(Stored entries)
● ● ● ●

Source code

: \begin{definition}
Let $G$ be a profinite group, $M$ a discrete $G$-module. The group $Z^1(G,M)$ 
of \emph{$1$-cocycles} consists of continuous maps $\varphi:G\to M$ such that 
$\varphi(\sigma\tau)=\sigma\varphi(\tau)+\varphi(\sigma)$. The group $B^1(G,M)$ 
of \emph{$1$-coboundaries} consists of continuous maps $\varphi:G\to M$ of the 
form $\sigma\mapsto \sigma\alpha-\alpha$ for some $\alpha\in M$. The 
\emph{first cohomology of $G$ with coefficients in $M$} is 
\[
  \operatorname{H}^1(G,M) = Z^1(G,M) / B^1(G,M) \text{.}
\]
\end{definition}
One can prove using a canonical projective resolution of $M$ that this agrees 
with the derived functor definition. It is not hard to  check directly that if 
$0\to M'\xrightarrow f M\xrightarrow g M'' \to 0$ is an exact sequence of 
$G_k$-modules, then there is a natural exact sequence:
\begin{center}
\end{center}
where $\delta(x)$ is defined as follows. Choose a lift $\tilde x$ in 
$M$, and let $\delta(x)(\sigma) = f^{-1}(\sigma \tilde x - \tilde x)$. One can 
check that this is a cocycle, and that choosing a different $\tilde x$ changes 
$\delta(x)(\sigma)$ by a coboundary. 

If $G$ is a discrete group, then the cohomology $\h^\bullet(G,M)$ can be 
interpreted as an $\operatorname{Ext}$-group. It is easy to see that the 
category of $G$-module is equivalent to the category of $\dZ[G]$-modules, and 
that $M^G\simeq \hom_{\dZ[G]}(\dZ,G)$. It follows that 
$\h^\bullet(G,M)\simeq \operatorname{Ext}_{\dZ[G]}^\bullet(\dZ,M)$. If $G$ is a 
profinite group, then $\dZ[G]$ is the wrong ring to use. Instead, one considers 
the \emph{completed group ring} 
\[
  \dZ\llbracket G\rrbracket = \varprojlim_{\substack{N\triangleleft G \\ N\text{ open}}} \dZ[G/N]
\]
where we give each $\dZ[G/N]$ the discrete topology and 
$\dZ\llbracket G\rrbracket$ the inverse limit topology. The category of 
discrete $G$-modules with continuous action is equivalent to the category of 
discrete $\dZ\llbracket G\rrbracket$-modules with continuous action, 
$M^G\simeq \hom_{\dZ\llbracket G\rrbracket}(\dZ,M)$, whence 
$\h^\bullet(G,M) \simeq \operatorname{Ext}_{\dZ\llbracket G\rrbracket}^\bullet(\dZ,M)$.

● ● ● ●

* **REQUIRED WORK**
Word for word, set down all the lines above.

* **TASK SOLUTION**
Source code

: \begin{definition}
Let $G$ be a profinite group, $M$ a discrete $G$-module. The group $Z^1(G,M)$ 
of \emph{$1$-cocycles} consists of continuous maps $\varphi:G\to M$ such that 
$\varphi(\sigma\tau)=\sigma\varphi(\tau)+\varphi(\sigma)$. The group $B^1(G,M)$ 
of \emph{$1$-coboundaries} consists of continuous maps $\varphi:G\to M$ of the 
form $\sigma\mapsto \sigma\alpha-\alpha$ for some $\alpha\in M$. The 
\emph{first cohomology of $G$ with coefficients in $M$} is 
\[
  \operatorname{H}^1(G,M) = Z^1(G,M) / B^1(G,M) \text{.}
\]
\end{definition}
One can prove using a canonical projective resolution of $M$ that this agrees 
with the derived functor definition. It is not hard to  check directly that if 
$0\to M'\xrightarrow f M\xrightarrow g M'' \to 0$ is an exact sequence of 
$G_k$-modules, then there is a natural exact sequence:
\begin{center}
\end{center}
where $\delta(x)$ is defined as follows. Choose a lift $\tilde x$ in 
$M$, and let $\delta(x)(\sigma) = f^{-1}(\sigma \tilde x - \tilde x)$. One can 
check that this is a cocycle, and that choosing a different $\tilde x$ changes 
$\delta(x)(\sigma)$ by a coboundary. 

If $G$ is a discrete group, then the cohomology $\h^\bullet(G,M)$ can be 
interpreted as an $\operatorname{Ext}$-group. It is easy to see that the 
category of $G$-module is equivalent to the category of $\dZ[G]$-modules, and 
that $M^G\simeq \hom_{\dZ[G]}(\dZ,G)$. It follows that 
$\h^\bullet(G,M)\simeq \operatorname{Ext}_{\dZ[G]}^\bullet(\dZ,M)$. If $G$ is a 
profinite group, then $\dZ[G]$ is the wrong ring to use. Instead, one considers 
the \emph{completed group ring} 
\[
  \dZ\llbracket G\rrbracket = \varprojlim_{\substack{N\triangleleft G \\ N\text{ open}}} \dZ[G/N]
\]
where we give each $\dZ[G/N]$ the discrete topology and 
$\dZ\llbracket G\rrbracket$ the inverse limit topology. The category of 
discrete $G$-modules with continuous action is equivalent to the category of 
discrete $\dZ\llbracket G\rrbracket$-modules with continuous action, 
$M^G\simeq \hom_{\dZ\llbracket G\rrbracket}(\dZ,M)$, whence 
$\h^\bullet(G,M) \simeq \operatorname{Ext}_{\dZ\llbracket G\rrbracket}^\bullet(\dZ,M)$.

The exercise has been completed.